╭─ Data to examine

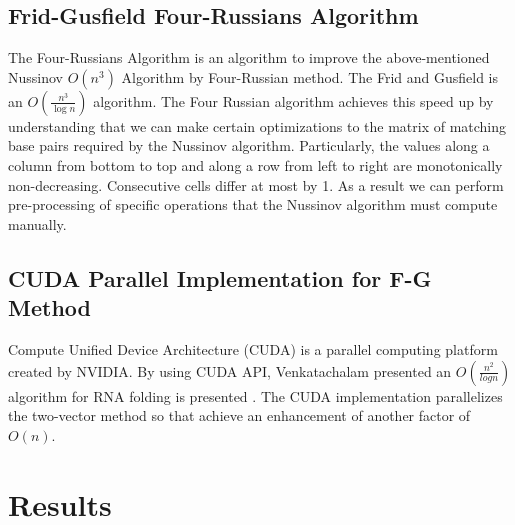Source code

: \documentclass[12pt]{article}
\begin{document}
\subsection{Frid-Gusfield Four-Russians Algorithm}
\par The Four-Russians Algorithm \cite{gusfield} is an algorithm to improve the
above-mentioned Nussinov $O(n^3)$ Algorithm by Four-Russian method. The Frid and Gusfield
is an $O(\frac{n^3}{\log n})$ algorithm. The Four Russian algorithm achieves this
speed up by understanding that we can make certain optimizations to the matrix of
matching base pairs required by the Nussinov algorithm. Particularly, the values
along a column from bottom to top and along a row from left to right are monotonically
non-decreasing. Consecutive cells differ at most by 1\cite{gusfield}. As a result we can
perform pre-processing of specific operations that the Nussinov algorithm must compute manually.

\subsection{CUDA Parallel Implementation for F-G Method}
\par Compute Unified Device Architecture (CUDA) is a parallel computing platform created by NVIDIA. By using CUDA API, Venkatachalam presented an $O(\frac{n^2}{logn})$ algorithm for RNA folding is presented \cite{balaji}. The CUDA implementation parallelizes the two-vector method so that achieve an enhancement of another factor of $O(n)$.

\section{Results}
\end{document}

╰─
╭─ Data to examine

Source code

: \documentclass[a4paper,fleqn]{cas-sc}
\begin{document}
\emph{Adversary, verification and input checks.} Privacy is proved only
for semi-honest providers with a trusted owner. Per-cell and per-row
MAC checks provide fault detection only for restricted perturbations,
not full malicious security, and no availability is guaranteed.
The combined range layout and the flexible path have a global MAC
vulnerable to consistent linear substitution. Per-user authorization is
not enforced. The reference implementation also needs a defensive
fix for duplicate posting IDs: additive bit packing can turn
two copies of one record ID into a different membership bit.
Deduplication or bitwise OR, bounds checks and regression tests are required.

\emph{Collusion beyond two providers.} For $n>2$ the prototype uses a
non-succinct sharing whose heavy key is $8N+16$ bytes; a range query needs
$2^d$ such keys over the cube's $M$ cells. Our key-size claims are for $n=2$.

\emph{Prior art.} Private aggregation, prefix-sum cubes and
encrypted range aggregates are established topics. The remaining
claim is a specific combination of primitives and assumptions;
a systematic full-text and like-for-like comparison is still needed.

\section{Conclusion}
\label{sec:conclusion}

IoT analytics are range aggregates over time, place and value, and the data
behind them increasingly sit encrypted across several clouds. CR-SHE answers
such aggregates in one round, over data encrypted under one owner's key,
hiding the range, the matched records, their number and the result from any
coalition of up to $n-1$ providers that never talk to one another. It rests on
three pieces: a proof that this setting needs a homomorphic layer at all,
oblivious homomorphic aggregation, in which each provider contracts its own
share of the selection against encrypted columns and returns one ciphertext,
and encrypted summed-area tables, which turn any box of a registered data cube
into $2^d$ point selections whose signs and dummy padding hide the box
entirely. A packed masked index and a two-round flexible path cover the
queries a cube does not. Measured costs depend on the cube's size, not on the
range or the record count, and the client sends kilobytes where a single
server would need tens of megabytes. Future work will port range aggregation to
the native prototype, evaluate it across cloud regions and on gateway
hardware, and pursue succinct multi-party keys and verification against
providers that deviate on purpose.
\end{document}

╰─
╭─ Data to examine

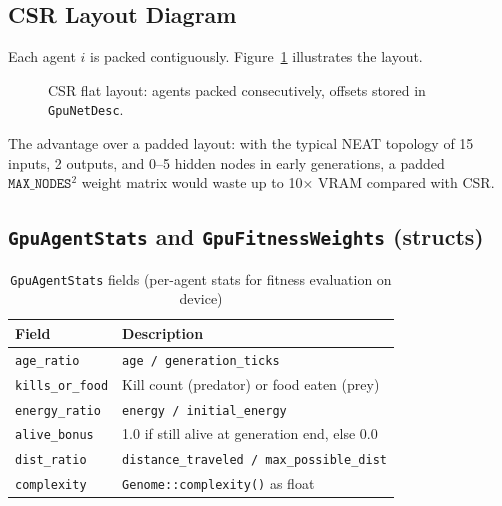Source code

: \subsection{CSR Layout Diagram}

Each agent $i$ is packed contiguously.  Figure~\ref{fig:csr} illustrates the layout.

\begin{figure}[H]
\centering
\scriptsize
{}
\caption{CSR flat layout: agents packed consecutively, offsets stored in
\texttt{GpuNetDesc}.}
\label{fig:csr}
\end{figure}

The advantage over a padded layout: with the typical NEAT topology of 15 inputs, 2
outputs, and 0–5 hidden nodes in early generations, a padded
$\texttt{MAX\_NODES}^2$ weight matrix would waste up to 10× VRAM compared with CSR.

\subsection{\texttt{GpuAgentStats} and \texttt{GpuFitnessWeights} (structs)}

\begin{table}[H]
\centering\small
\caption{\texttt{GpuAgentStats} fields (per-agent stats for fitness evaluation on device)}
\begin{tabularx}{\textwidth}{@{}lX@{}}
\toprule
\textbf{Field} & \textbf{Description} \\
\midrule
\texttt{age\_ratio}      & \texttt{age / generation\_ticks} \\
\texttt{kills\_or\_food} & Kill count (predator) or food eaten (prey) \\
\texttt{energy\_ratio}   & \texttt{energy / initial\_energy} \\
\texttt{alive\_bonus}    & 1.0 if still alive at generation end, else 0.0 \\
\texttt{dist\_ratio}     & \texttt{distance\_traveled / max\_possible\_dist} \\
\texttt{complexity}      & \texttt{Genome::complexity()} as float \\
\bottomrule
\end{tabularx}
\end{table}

╰─

Task: All lines above between those holding "speed up by" and "along a column", inclusive, must be set down unchanged, and no other line may be included.

Written answer:
speed up by understanding that we can make certain optimizations to the matrix of
matching base pairs required by the Nussinov algorithm. Particularly, the values
along a column from bottom to top and along a row from left to right are monotonically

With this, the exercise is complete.